- **Action item**
When a line of the records below contains the string "input", copy that whole line.

----

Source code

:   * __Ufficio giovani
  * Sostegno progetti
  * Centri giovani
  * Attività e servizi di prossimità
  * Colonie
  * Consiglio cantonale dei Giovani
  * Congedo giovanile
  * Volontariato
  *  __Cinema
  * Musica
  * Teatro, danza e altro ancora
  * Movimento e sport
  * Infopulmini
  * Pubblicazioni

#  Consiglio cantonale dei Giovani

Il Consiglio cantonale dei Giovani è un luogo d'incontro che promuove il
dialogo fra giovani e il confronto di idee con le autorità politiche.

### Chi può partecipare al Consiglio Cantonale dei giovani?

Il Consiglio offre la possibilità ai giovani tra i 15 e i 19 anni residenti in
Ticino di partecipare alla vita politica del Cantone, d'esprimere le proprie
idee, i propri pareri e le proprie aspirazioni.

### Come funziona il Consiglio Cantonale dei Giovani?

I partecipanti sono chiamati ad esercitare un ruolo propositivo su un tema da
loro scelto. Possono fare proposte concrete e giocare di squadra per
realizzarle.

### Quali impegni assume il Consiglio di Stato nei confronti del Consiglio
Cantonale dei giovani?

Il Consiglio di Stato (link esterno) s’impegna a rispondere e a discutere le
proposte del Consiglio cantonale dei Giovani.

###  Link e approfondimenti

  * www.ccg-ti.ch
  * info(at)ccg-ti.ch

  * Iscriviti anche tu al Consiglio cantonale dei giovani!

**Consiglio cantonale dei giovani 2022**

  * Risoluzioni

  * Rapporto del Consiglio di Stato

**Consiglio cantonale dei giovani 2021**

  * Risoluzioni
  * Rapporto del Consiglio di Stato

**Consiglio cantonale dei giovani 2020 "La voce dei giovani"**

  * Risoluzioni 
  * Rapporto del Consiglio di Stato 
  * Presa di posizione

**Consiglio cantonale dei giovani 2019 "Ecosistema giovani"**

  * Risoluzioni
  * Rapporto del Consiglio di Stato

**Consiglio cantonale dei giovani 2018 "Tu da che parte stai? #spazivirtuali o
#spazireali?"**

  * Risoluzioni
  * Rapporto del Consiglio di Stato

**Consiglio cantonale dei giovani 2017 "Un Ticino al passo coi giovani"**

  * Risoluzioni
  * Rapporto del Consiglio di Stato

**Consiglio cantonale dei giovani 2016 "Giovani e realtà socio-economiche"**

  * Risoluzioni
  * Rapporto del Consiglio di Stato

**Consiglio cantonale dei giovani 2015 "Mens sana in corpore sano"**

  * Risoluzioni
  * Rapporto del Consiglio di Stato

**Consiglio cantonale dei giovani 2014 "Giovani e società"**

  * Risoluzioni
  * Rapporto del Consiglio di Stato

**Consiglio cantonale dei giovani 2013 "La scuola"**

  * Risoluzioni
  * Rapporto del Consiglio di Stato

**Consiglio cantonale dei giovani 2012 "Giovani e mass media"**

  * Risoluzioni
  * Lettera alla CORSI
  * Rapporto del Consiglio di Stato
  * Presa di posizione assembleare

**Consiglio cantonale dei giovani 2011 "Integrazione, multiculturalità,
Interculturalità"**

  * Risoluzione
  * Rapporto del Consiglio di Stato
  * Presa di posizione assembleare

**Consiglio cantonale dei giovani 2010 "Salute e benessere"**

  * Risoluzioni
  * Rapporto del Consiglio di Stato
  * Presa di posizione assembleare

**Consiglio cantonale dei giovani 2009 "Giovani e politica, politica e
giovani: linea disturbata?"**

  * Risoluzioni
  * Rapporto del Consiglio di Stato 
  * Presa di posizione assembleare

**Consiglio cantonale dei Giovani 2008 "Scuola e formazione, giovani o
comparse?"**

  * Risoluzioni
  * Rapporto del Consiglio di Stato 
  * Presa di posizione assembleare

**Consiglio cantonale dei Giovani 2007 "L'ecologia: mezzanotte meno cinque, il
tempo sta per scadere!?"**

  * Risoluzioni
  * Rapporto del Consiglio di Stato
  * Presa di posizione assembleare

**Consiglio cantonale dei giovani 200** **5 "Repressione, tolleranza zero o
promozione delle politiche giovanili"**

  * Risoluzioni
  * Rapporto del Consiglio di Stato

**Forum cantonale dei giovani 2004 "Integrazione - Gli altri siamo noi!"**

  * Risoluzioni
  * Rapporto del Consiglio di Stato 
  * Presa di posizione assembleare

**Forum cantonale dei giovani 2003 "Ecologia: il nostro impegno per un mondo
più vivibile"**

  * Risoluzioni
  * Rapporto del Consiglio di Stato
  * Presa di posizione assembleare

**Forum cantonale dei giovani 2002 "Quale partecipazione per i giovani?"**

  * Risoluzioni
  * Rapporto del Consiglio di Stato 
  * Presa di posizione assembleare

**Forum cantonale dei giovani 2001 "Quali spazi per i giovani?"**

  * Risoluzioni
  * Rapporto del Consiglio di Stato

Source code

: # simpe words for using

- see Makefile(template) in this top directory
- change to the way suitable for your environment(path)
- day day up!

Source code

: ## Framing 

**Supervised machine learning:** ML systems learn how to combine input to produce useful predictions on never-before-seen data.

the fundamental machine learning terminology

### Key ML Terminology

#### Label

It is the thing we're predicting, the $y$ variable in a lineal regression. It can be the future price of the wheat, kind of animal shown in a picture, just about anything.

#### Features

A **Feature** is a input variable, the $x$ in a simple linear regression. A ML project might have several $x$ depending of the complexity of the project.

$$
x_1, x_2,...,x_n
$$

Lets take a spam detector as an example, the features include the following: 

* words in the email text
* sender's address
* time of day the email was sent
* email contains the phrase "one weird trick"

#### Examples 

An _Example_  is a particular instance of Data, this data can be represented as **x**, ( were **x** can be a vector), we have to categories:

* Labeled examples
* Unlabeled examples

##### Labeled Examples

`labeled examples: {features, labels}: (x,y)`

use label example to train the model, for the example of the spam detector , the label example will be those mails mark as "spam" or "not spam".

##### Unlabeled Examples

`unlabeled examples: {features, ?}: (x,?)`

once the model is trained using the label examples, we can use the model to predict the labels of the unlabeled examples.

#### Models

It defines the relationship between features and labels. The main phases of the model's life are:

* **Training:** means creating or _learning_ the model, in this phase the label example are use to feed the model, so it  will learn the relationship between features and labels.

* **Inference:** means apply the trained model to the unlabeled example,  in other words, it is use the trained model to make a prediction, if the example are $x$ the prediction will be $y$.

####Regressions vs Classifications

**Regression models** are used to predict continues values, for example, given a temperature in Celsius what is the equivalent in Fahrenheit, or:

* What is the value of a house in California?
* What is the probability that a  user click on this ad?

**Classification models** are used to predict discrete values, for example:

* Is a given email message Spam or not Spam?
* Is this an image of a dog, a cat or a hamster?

----

- **Answer**
**Supervised machine learning:** ML systems learn how to combine input to produce useful predictions on never-before-seen data.
A **Feature** is a input variable, the $x$ in a simple linear regression. A ML project might have several $x$ depending of the complexity of the project.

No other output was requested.